As a middle ground between no treatment and radical treatment, significant interest has developed for subtotal (or focal) treatment. Hall et al found that pathologic evaluation of the index tumor accurately predicted the clinical behavior of the entire gland regardless of synchronous tumors in > 90% of patients [14]. Villers et al showed that 80% of secondary tumors are < 0.5 cc, a common criterion for depiction of clinical insignificance [15]. Rukstalis et al found that the median ancillary lesion size was only 0.3 cc and concluded that 79% of men would likely have significant cancer eradicated if the index cancer was targeted [16]. To date, only very small case series using subtotal cryotherapy or high-intensity focused ultrasound (HIFU) have been published, but a significant increase is expected in the foreseeable future [17], and [18].

So what is the right approach now to prostate cancer screening and diagnosis? I believe the answer must incorporate more honesty toward ourselves and our patients. We should:

  • Acknowledge that prostate cancer is present in a significant portion of the male population, increasing with age [19], but will remain asymptomatic and harmless in the overwhelming majority of cases whether it is detected or not [20].

  • Concede that screening often leads to biopsy, further diagnostic tests, and treatments associated with significant morbidity with limited, albeit growing, evidence of an impact on survival.

  • Conclude that there is no legitimate PSA cut-off point.

  • Demand that our laboratories eliminate any artificial PSA cut-off value when reporting results. A threshold is scientifically and statistically baseless in the screening or diagnosis setting and is completely meaningless for any patient who has undergone treatment for prostate cancer. Flagging PSA results as “normal” or “abnormal” is no longer justifiable.

  • Acknowledge the limitations of our ability to determine which cancers might cause morbidity or mortality instead of hoping the cancers we miss were the ones we wanted to miss.

  • Allow patients armed with the above knowledge to determine whether they would wish to know if prostate cancer is present.

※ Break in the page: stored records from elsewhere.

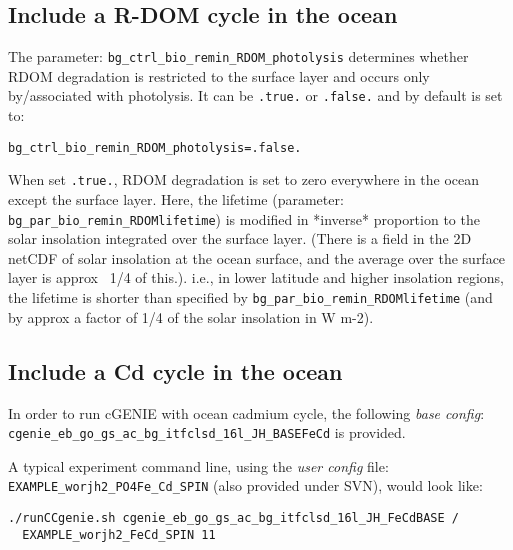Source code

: \documentclass[11pt,fleqn]{book} %
\begin{document}
%
\newpage
\subsection*{Include a R-DOM cycle in the ocean}
\vspace{1mm}

The parameter: \texttt{bg\_ctrl\_bio\_remin\_RDOM\_photolysis} determines whether RDOM degradation is restricted to the surface layer and occurs only by/associated with photolysis. It can be \texttt{.true.} or \texttt{.false.} and by default is set to:
\vspace{-2pt}\begin{verbatim}
bg_ctrl_bio_remin_RDOM_photolysis=.false.
\end{verbatim}\vspace{-2pt}
When set \texttt{.true.}, RDOM degradation is set to zero everywhere in the ocean except the surface layer. Here, the lifetime (parameter: \texttt{bg\_par\_bio\_remin\_RDOMlifetime}) is modified in *inverse* proportion to the solar insolation integrated over the surface layer. (There is a field in the 2D netCDF of solar insolation at the ocean surface, and the average over the surface layer is approx ~1/4 of this.). i.e., in lower latitude and higher insolation regions, the lifetime is shorter than specified by \texttt{bg\_par\_bio\_remin\_RDOMlifetime} (and by approx a factor of 1/4 of the solar insolation in W m-2).

%
\newpage
\subsection*{Include a Cd cycle in the ocean}
\vspace{1mm}

In order to run cGENIE with ocean cadmium cycle, the following \textit{base config}: \\
\texttt{cgenie\_eb\_go\_gs\_ac\_bg\_itfclsd\_16l\_JH\_BASEFeCd} is provided.

A typical experiment command line, using the \textit{user config} file: \texttt{EXAMPLE\_worjh2\_PO4Fe\_Cd\_SPIN} (also provided under SVN), would look like:
\vspace{-4pt}\begin{verbatim}
./runCCgenie.sh cgenie_eb_go_gs_ac_bg_itfclsd_16l_JH_FeCdBASE /
  EXAMPLE_worjh2_FeCd_SPIN 11
\end{verbatim}\vspace{-4pt}
\end{document}
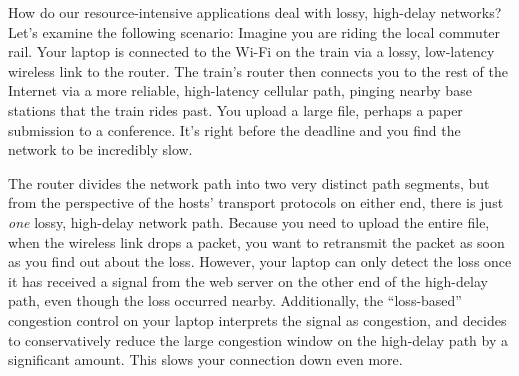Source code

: 



How do our resource-intensive applications deal with lossy, high-delay networks?
Let's examine the following scenario: Imagine you are riding the local commuter
rail. Your laptop is connected to the Wi-Fi on the train via a lossy,
low-latency wireless link to the router. The train's router then connects you
to the rest of the Internet via a more reliable, high-latency cellular path,
pinging nearby base stations that the train rides past. You upload a large file,
perhaps a paper submission to a conference. It's right before the deadline
and you find the network to be incredibly slow.

The router divides the network path into two very distinct path segments, but
from the perspective of the hosts' transport protocols on either end, there is
just \textit{one} lossy, high-delay network path. Because you need to upload
the entire file, when the wireless link drops a packet, you want to retransmit
the packet as soon as you find out about the loss. However, your laptop can
only detect the loss once it has received a signal from the web server on the
other end of the high-delay path, even though the loss occurred nearby.
Additionally, the ``loss-based'' congestion control on your laptop interprets
the signal as congestion, and decides to conservatively reduce the large
congestion window on the high-delay path by a significant amount. This slows
your connection down even more.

  • Inform patients who choose screening of their individual probability of harboring prostate cancer based on PSA level interpreted in a broad clinical context, including age, race, family history, digital rectal examination, prostate size, results of prior biopsy, and use of 5α-reductase inhibitors. Only then should they consent to biopsy.

  • Offer all viable management options to patients with a positive biopsy, but include full disclosure of side effects of treatment and data showing that the overwhelming majority of prostate cancers will not be clinically threatening, regardless of treatment.

  • Offer active surveillance as a viable management strategy for more patients with Gleason sum ≤ 6, and plan for delayed intervention based on a change in their risk of clinical impact such as PSA or biopsy-proven change in Gleason score or tumor volume. This approach for patients with Gleason sum ≤ 7 potentially carries more risk, but may be appropriate in selected cases.

  • Think more!

Acknowledgement

Source of Funding: Glickman Urological and Kidney Institute, Cleveland Clinic.